I hope that you are really doing a research on a test environment... and not sniffing your office mate traffic.

However, you should know that wireshark is used to capture packets comming in or going out from the PC's network interface that it is running on and not on the router itself. Hence if you are running wireshark on PC A, it will only see traffic that is travelling to/from PC A's. As you can not install wireshark on your lynksys, I can not see an easy way for you to see all the traffic in travelling in the router using wireshark sitting any PC connected to the router.

 

by: uetian1707Posted on 2008-05-24 at 02:29:05ID: 21638435

If you enable ARP Poisoning only then can you get traffic from LinkSYS on the WireShark. For ARP Spoofing:

http://www.hackinthebox.org/modules.php?op=modload&name=News&file=article&sid=12868&mode=thread&order=0&thold=0

 

by: donjohnstonPosted on 2008-05-24 at 04:26:08ID: 21638660

Wireshark (and other protocol analyzers) will put the network interface card in promiscuous mode. Which means that it will process ALL packets that are seen by the network card.

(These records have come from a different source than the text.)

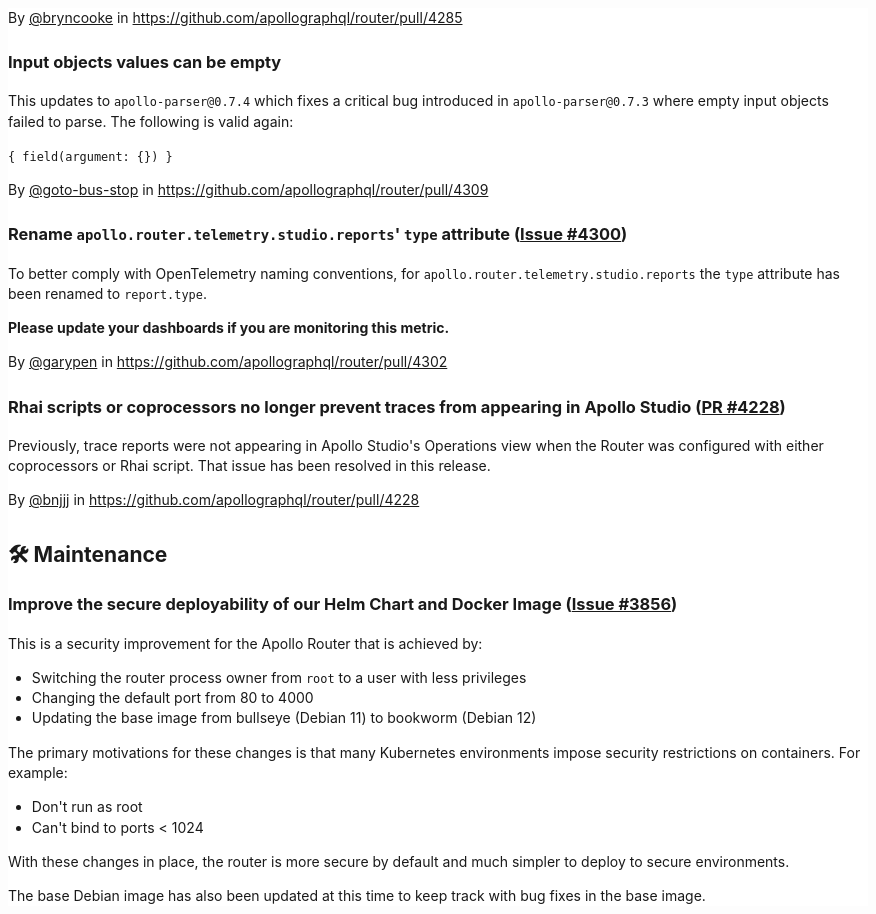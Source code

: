By [@bryncooke](https://github.com/AUTHOR) in https://github.com/apollographql/router/pull/4285

### Input objects values can be empty

This updates to `apollo-parser@0.7.4` which fixes a critical bug introduced in `apollo-parser@0.7.3` where empty input objects failed to parse.  The following is valid again:

```graphql
{ field(argument: {}) }
```

By [@goto-bus-stop](https://github.com/goto-bus-stop) in https://github.com/apollographql/router/pull/4309

### Rename `apollo.router.telemetry.studio.reports`' `type` attribute ([Issue #4300](https://github.com/apollographql/router/issues/4300))

To better comply with OpenTelemetry naming conventions, for `apollo.router.telemetry.studio.reports` the `type` attribute has been renamed to `report.type`.

**Please update your dashboards if you are monitoring this metric.**

By [@garypen](https://github.com/garypen) in https://github.com/apollographql/router/pull/4302

### Rhai scripts or coprocessors no longer prevent traces from appearing in Apollo Studio ([PR #4228](https://github.com/apollographql/router/pull/4228))

Previously, trace reports were not appearing in Apollo Studio's Operations view when the Router was configured with either coprocessors or Rhai script. That issue has been resolved in this release.

By [@bnjjj](https://github.com/bnjjj) in https://github.com/apollographql/router/pull/4228

## 🛠 Maintenance

### Improve the secure deployability of our Helm Chart and Docker Image ([Issue #3856](https://github.com/apollographql/router/issues/3856))

This is a security improvement for the Apollo Router that is achieved by:
 - Switching the router process owner from `root` to a user with less privileges
 - Changing the default port from 80 to 4000
 - Updating the base image from bullseye (Debian 11) to bookworm (Debian 12)

The primary motivations for these changes is that many Kubernetes environments impose security restrictions on containers. For example:
 - Don't run as root
 - Can't bind to ports < 1024

With these changes in place, the router is more secure by default and much simpler to deploy to secure environments.

The base Debian image has also been updated at this time to keep track with bug fixes in the base image.
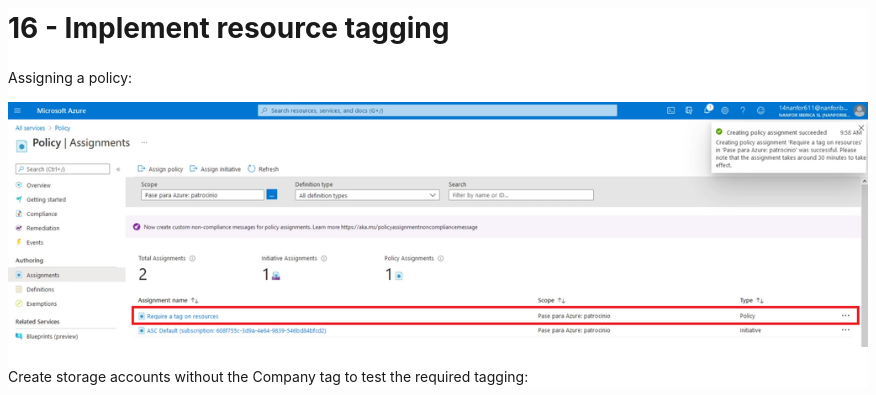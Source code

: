

#  16 - Implement resource tagging

Assigning a policy: 

![16.01](Evidencia/16.01.png)



Create storage accounts without the Company tag to test the required tagging:
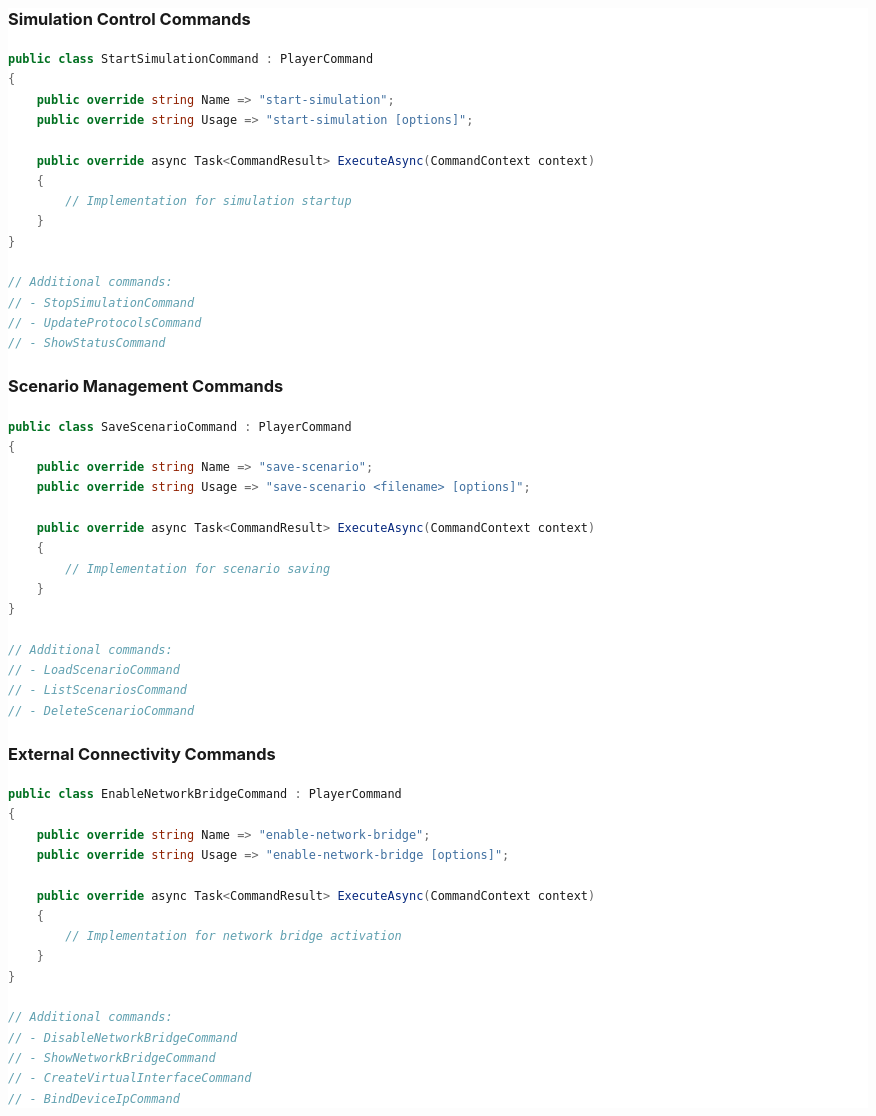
 ```csharp
```

### Simulation Control Commands
```csharp
public class StartSimulationCommand : PlayerCommand
{
    public override string Name => "start-simulation";
    public override string Usage => "start-simulation [options]";
    
    public override async Task<CommandResult> ExecuteAsync(CommandContext context)
    {
        // Implementation for simulation startup
    }
}

// Additional commands:
// - StopSimulationCommand
// - UpdateProtocolsCommand
// - ShowStatusCommand
```

### Scenario Management Commands
```csharp
public class SaveScenarioCommand : PlayerCommand
{
    public override string Name => "save-scenario";
    public override string Usage => "save-scenario <filename> [options]";
    
    public override async Task<CommandResult> ExecuteAsync(CommandContext context)
    {
        // Implementation for scenario saving
    }
}

// Additional commands:
// - LoadScenarioCommand
// - ListScenariosCommand
// - DeleteScenarioCommand
```

### External Connectivity Commands
```csharp
public class EnableNetworkBridgeCommand : PlayerCommand
{
    public override string Name => "enable-network-bridge";
    public override string Usage => "enable-network-bridge [options]";
    
    public override async Task<CommandResult> ExecuteAsync(CommandContext context)
    {
        // Implementation for network bridge activation
    }
}

// Additional commands:
// - DisableNetworkBridgeCommand
// - ShowNetworkBridgeCommand
// - CreateVirtualInterfaceCommand
// - BindDeviceIpCommand
```
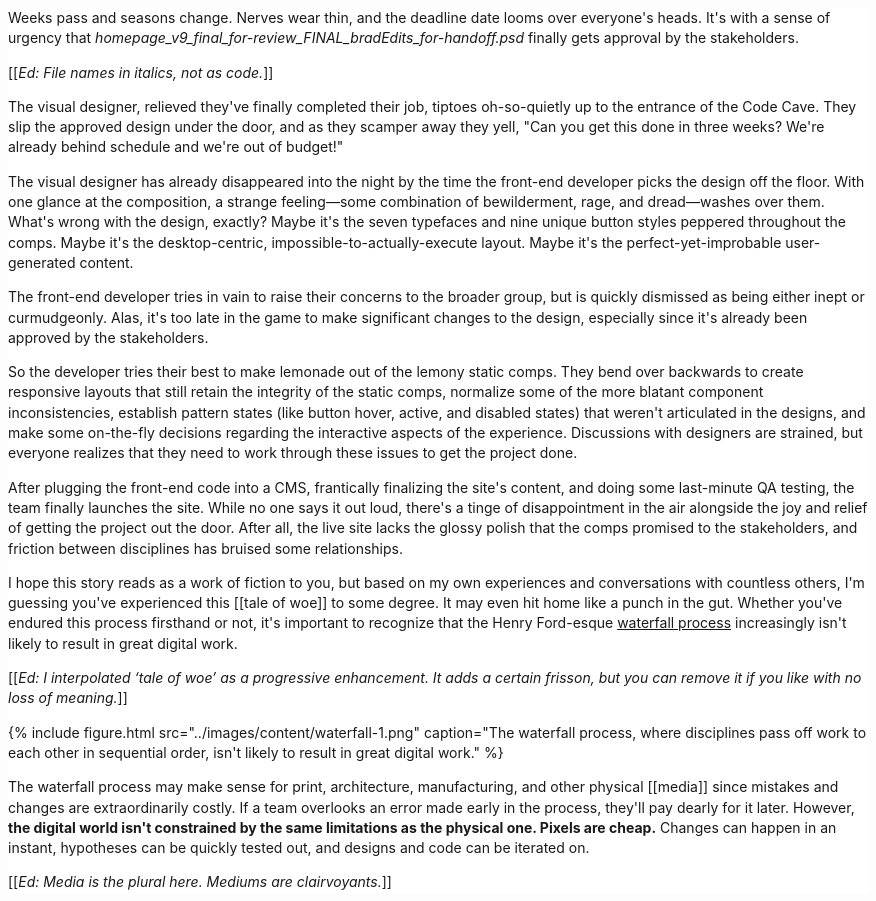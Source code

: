 Weeks pass and seasons change. Nerves wear thin, and the deadline date looms over everyone's heads. It's with a sense of urgency that _homepage_v9_final_for-review_FINAL_bradEdits_for-handoff.psd_ finally gets approval by the stakeholders.

[[*Ed: File names in italics, not as code.*]]

The visual designer, relieved they've finally completed their job, tiptoes oh-so-quietly up to the entrance of the Code Cave. They slip the approved design under the door, and as they scamper away they yell, "Can you get this done in three weeks? We're already behind schedule and we're out of budget!"

The visual designer has already disappeared into the night by the time the front-end developer picks the design off the floor. With one glance at the composition, a strange feeling—some combination of bewilderment, rage, and dread—washes over them. What's wrong with the design, exactly? Maybe it's the seven typefaces and nine unique button styles peppered throughout the comps. Maybe it's the desktop-centric, impossible-to-actually-execute layout. Maybe it's the perfect-yet-improbable user-generated content.

The front-end developer tries in vain to raise their concerns to the broader group, but is quickly dismissed as being either inept or curmudgeonly. Alas, it's too late in the game to make significant changes to the design, especially since it's already been approved by the stakeholders.

So the developer tries their best to make lemonade out of the lemony static comps. They bend over backwards to create responsive layouts that still retain the integrity of the static comps, normalize some of the more blatant component inconsistencies, establish pattern states (like button hover, active, and disabled states) that weren't articulated in the designs, and make some on-the-fly decisions regarding the interactive aspects of the experience. Discussions with designers are strained, but everyone realizes that they need to work through these issues to get the project done.

After plugging the front-end code into a CMS, frantically finalizing the site's content, and doing some last-minute QA testing, the team finally launches the site. While no one says it out loud, there's a tinge of disappointment in the air alongside the joy and relief of getting the project out the door. After all, the live site lacks the glossy polish that the comps promised to the stakeholders, and friction between disciplines has bruised some relationships.

I hope this story reads as a work of fiction to you, but based on my own experiences and conversations with countless others, I'm guessing you've experienced this [[tale of woe]] to some degree. It may even hit home like a punch in the gut. Whether you've endured this process firsthand or not, it's important to recognize that the Henry Ford-esque [waterfall process](https://en.wikipedia.org/wiki/Waterfall_model) increasingly isn't likely to result in great digital work.

[[*Ed: I interpolated ‘tale of woe’ as a progressive enhancement. It adds a certain frisson, but you can remove it if you like with no loss of meaning.*]]

{% include figure.html src="../images/content/waterfall-1.png" caption="The waterfall process, where disciplines pass off work to each other in sequential order, isn't likely to result in great digital work." %}

The waterfall process may make sense for print, architecture, manufacturing, and other physical [[media]] since mistakes and changes are extraordinarily costly. If a team overlooks an error made early in the process, they'll pay dearly for it later. However, **the digital world isn't constrained by the same limitations as the physical one. Pixels are cheap.** Changes can happen in an instant, hypotheses can be quickly tested out, and designs and code can be iterated on.

[[*Ed: Media is the plural here. Mediums are clairvoyants.*]]
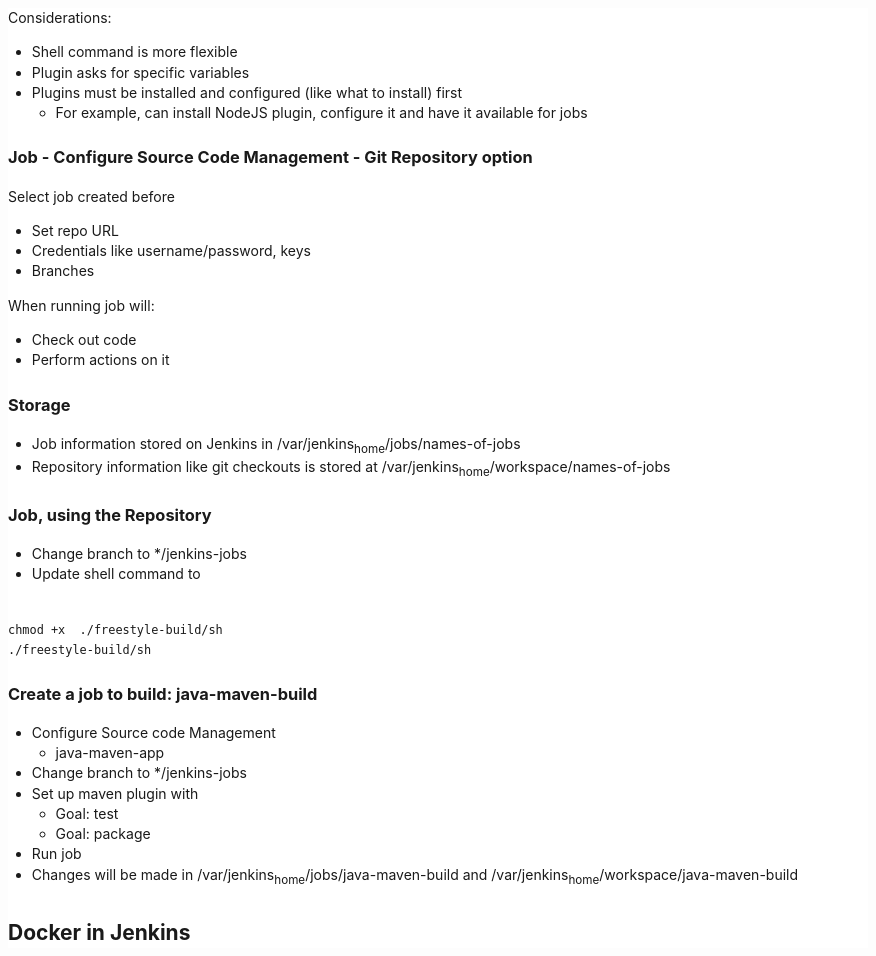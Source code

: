 Considerations:

- Shell command is more flexible
- Plugin asks for specific variables
- Plugins must be installed and configured (like what to install) first
  - For example, can install NodeJS plugin, configure it and have it
    available for jobs

### Job - Configure Source Code Management - Git Repository option

Select job created before

- Set repo URL
- Credentials like username/password, keys
- Branches

When running job will:

- Check out code
- Perform actions on it

### Storage

- Job information stored on Jenkins in
  /var/jenkins<sub>home</sub>/jobs/names-of-jobs
- Repository information like git checkouts is stored at
  /var/jenkins<sub>home</sub>/workspace/names-of-jobs

### Job, using the Repository

- Change branch to \*/jenkins-jobs
- Update shell command to

``` shell

chmod +x  ./freestyle-build/sh
./freestyle-build/sh

```

### Create a job to build: java-maven-build

- Configure Source code Management
  - java-maven-app
- Change branch to \*/jenkins-jobs
- Set up maven plugin with
  - Goal: test
  - Goal: package
- Run job
- Changes will be made in
  /var/jenkins<sub>home</sub>/jobs/java-maven-build and
  /var/jenkins<sub>home</sub>/workspace/java-maven-build

## Docker in Jenkins
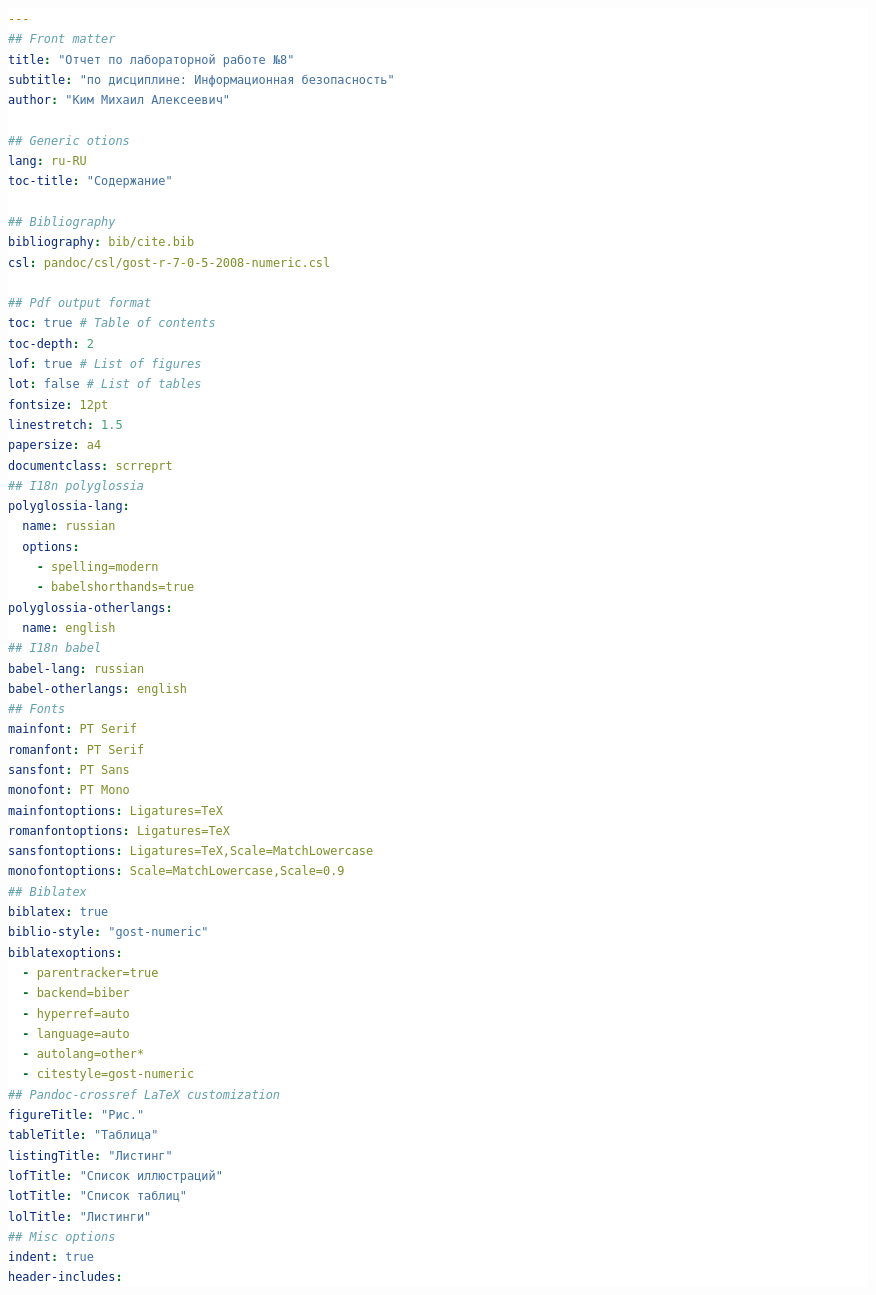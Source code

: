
 ```yaml
---
## Front matter
title: "Отчет по лабораторной работе №8"
subtitle: "по дисциплине: Информационная безопасность"
author: "Ким Михаил Алексеевич"

## Generic otions
lang: ru-RU
toc-title: "Содержание"

## Bibliography
bibliography: bib/cite.bib
csl: pandoc/csl/gost-r-7-0-5-2008-numeric.csl

## Pdf output format
toc: true # Table of contents
toc-depth: 2
lof: true # List of figures
lot: false # List of tables
fontsize: 12pt
linestretch: 1.5
papersize: a4
documentclass: scrreprt
## I18n polyglossia
polyglossia-lang:
  name: russian
  options:
	- spelling=modern
	- babelshorthands=true
polyglossia-otherlangs:
  name: english
## I18n babel
babel-lang: russian
babel-otherlangs: english
## Fonts
mainfont: PT Serif
romanfont: PT Serif
sansfont: PT Sans
monofont: PT Mono
mainfontoptions: Ligatures=TeX
romanfontoptions: Ligatures=TeX
sansfontoptions: Ligatures=TeX,Scale=MatchLowercase
monofontoptions: Scale=MatchLowercase,Scale=0.9
## Biblatex
biblatex: true
biblio-style: "gost-numeric"
biblatexoptions:
  - parentracker=true
  - backend=biber
  - hyperref=auto
  - language=auto
  - autolang=other*
  - citestyle=gost-numeric
## Pandoc-crossref LaTeX customization
figureTitle: "Рис."
tableTitle: "Таблица"
listingTitle: "Листинг"
lofTitle: "Список иллюстраций"
lotTitle: "Список таблиц"
lolTitle: "Листинги"
## Misc options
indent: true
header-includes:
```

That said, the device you're connecting to is a router with a 4 port switch. The switch will forward traffic out the port that the frame is addressed to. Which means that you won't see much.

Once you get past the SOHO switches, most other switches have a feature where you can mirror (or SPAN)  the traffic from one port to another so you can do protocol analysis.

In your situation, the only option is to get a hub and attach it to one port on the switch. Then connect one of the two PC's in question and your own to the hub. Since hub flood all traffic out all ports, you will now be able to see anything going to or from the other PC.

 

by: alaf22Posted on 2008-05-24 at 06:52:30ID: 21639201

ettercap (http://ettercap.sourceforge.net/) can be used to perform arp poisoning method as suggested by uetian1707. It can perform other thing too which can help you in collecting network data... read the documentation of ettercap. Note also the effect of arp poisoning to the network as described in the article reference by uetian1707.

 

by: donjohnstonPosted on 2008-05-24 at 07:47:27ID: 21639309

The problem with doing ARP Poisoning is that the traffic is directed to you. This won't let you monitor an exchange (or conversation) between two devices.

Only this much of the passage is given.